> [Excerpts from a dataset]
-----

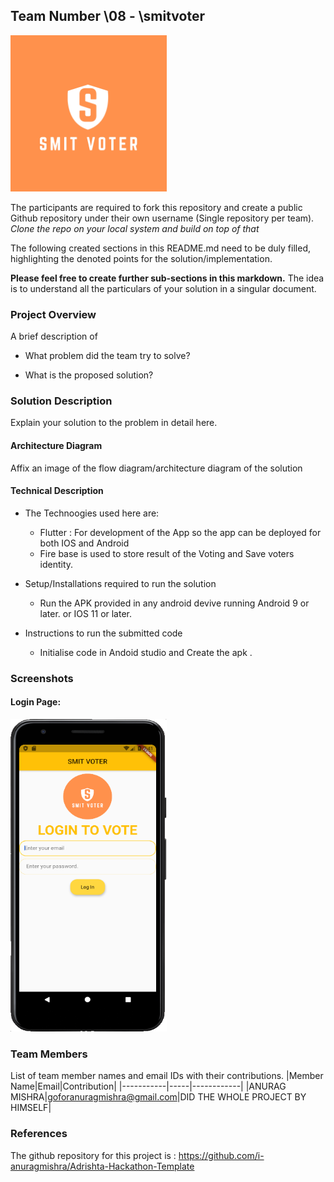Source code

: ## Team Number \08 - \smitvoter
<img src="https://github.com/i-anuragmishra/Adrishta-Hackathon-Template/blob/master/Application%20Code/Additional%20resources./SecurityLogo.jpg" width="250" height="250">

The participants are required to fork this repository and create a public Github repository under their own username (Single repository per team). *Clone the repo on your local system and build on top of that*

The following created sections in this README.md need to be duly filled, highlighting the denoted points for the solution/implementation. 

**Please feel free to create further sub-sections in this markdown.** The idea is to understand all the particulars of your solution in a singular document.

### Project Overview

A brief description of 
* What problem did the team try to solve?

* What is the proposed solution?

### Solution Description

Explain your solution to the problem in detail here.

#### Architecture Diagram

Affix an image of the flow diagram/architecture diagram of the solution

#### Technical Description

* The Technoogies used here are:
   *  Flutter : For development of the App so the app can be deployed for both IOS and Android
   * Fire base is used to store result of the Voting and Save voters identity.

* Setup/Installations required to run the solution
     * Run the APK provided in any android devive running Android 9 or later. or IOS 11 or later.

* Instructions to run the submitted code
     * Initialise code in Andoid studio and Create the apk .

### Screenshots
#### Login Page:
<img src="https://github.com/i-anuragmishra/Adrishta-Hackathon-Template/blob/master/Application%20Code/Additional%20resources./Screenshot%202020-11-30%20at%207.41.31%20PM.png" width="250" height="500">


### Team Members
List of team member names and email IDs with their contributions.
|Member Name|Email|Contribution|
|-----------|-----|------------|
|ANURAG MISHRA|goforanuragmishra@gmail.com|DID THE WHOLE PROJECT BY HIMSELF|


### References
The github repository for this project is : https://github.com/i-anuragmishra/Adrishta-Hackathon-Template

-----

> [WHAT YOU HAVE TO DO] The line above containing "The participants are", the line containing "The following created", and every line between them are to be transcribed exactly; no other line is wanted.

> [SOLUTION]
The participants are required to fork this repository and create a public Github repository under their own username (Single repository per team). *Clone the repo on your local system and build on top of that*

The following created sections in this README.md need to be duly filled, highlighting the denoted points for the solution/implementation. 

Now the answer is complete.